Published in final edited form as: Sci Transl Med. 2021 Mar 24;13(586):eabd6737. doi: 10.1126/scitranslmed.abd6737

Fig. 6. FDA-approved sialidase inhibitor oseltamivir blocks AMR-mediated platelet clearance and protects against SA bacteremia.

Fig. 6.

(A) St3gal4−/− mice that have decreased platelet sialylation and thrombocytopenia show accelerated mortality upon SA bloodstream infection (n = 10 per group). (B) circulating platelet count 4 h after IV SA challenge in WT vs.
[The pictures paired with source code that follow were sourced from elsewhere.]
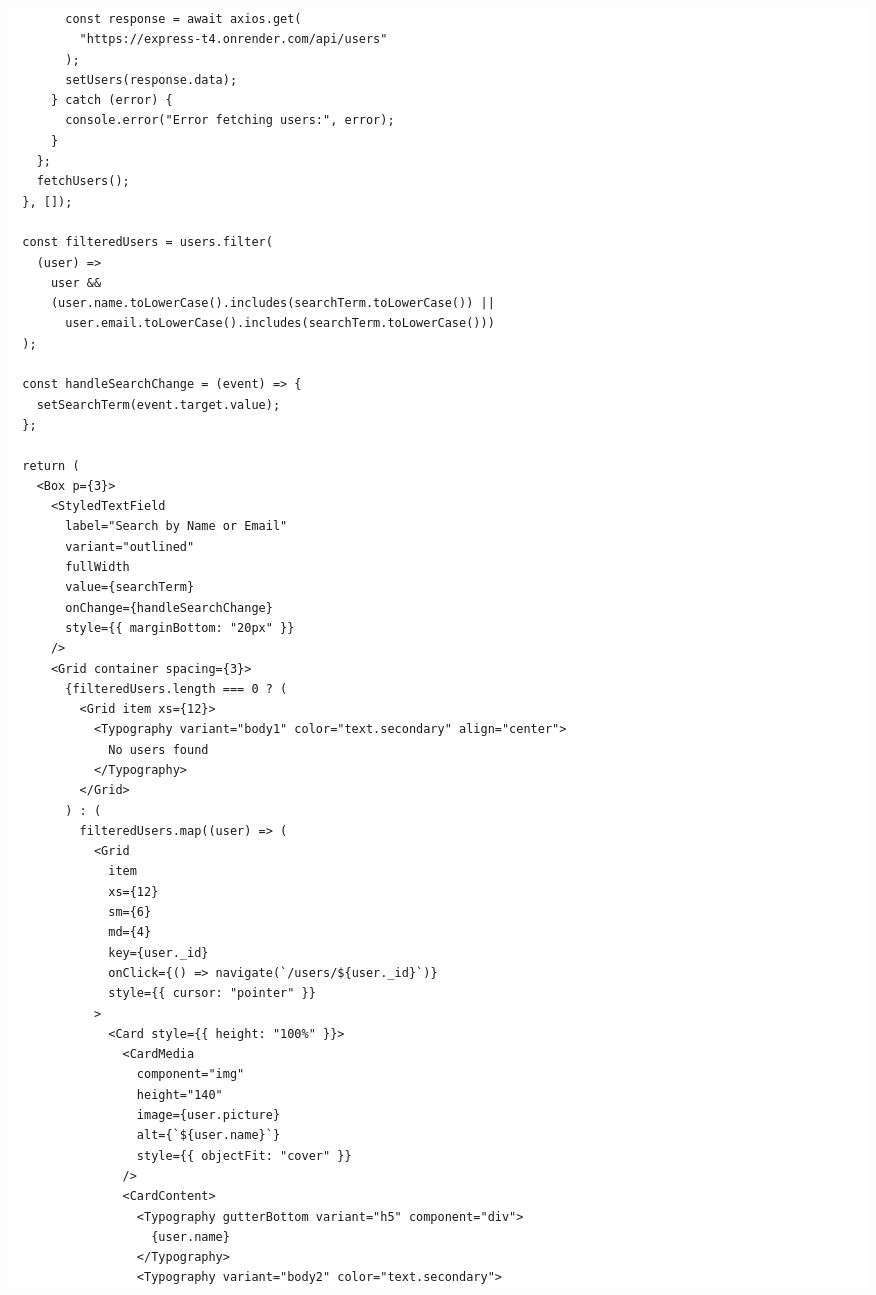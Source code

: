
 ```
        const response = await axios.get(
          "https://express-t4.onrender.com/api/users"
        );
        setUsers(response.data);
      } catch (error) {
        console.error("Error fetching users:", error);
      }
    };
    fetchUsers();
  }, []);

  const filteredUsers = users.filter(
    (user) =>
      user &&
      (user.name.toLowerCase().includes(searchTerm.toLowerCase()) ||
        user.email.toLowerCase().includes(searchTerm.toLowerCase()))
  );

  const handleSearchChange = (event) => {
    setSearchTerm(event.target.value);
  };

  return (
    <Box p={3}>
      <StyledTextField
        label="Search by Name or Email"
        variant="outlined"
        fullWidth
        value={searchTerm}
        onChange={handleSearchChange}
        style={{ marginBottom: "20px" }}
      />
      <Grid container spacing={3}>
        {filteredUsers.length === 0 ? (
          <Grid item xs={12}>
            <Typography variant="body1" color="text.secondary" align="center">
              No users found
            </Typography>
          </Grid>
        ) : (
          filteredUsers.map((user) => (
            <Grid
              item
              xs={12}
              sm={6}
              md={4}
              key={user._id}
              onClick={() => navigate(`/users/${user._id}`)}
              style={{ cursor: "pointer" }}
            >
              <Card style={{ height: "100%" }}>
                <CardMedia
                  component="img"
                  height="140"
                  image={user.picture}
                  alt={`${user.name}`}
                  style={{ objectFit: "cover" }}
                />
                <CardContent>
                  <Typography gutterBottom variant="h5" component="div">
                    {user.name}
                  </Typography>
                  <Typography variant="body2" color="text.secondary">
```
St3gal4−/− mice (n = 10 per group). (C) Platelets isolated from Asgr2−/− mice treated with or without oseltamavir and infected with MRSA were assessed for RCA-1 lectin binding. (D) C57/Bl6 mice were treated with oseltamavir (n = 6) or PBS control (n = 5) and infected with WT SA by intraperitoneal injection. Blood was harvested 24 h after infection and platelet counts collected. (E) 8-day mortality study conducted on C57/Bl6 mice treated with DANA (n = 16), oseltamavir (n = 16), or PBS control (n = 16). Statistical significance was determined by unpaired two-tailed Student’s t-test (B), two-way ANOVA with Bonferroni’s multiple comparisons posttest (C,D), or Log-rank (Mantel-Cox) Test (A,E). For floating bar graphs, + denotes the mean, whiskers represent min. to max, and floating box represents 25th to 75th percentile. Unless otherwise stated, *P < 0.05, **P < 0.005. PBS, phosphate buffered saline; ns, not significant.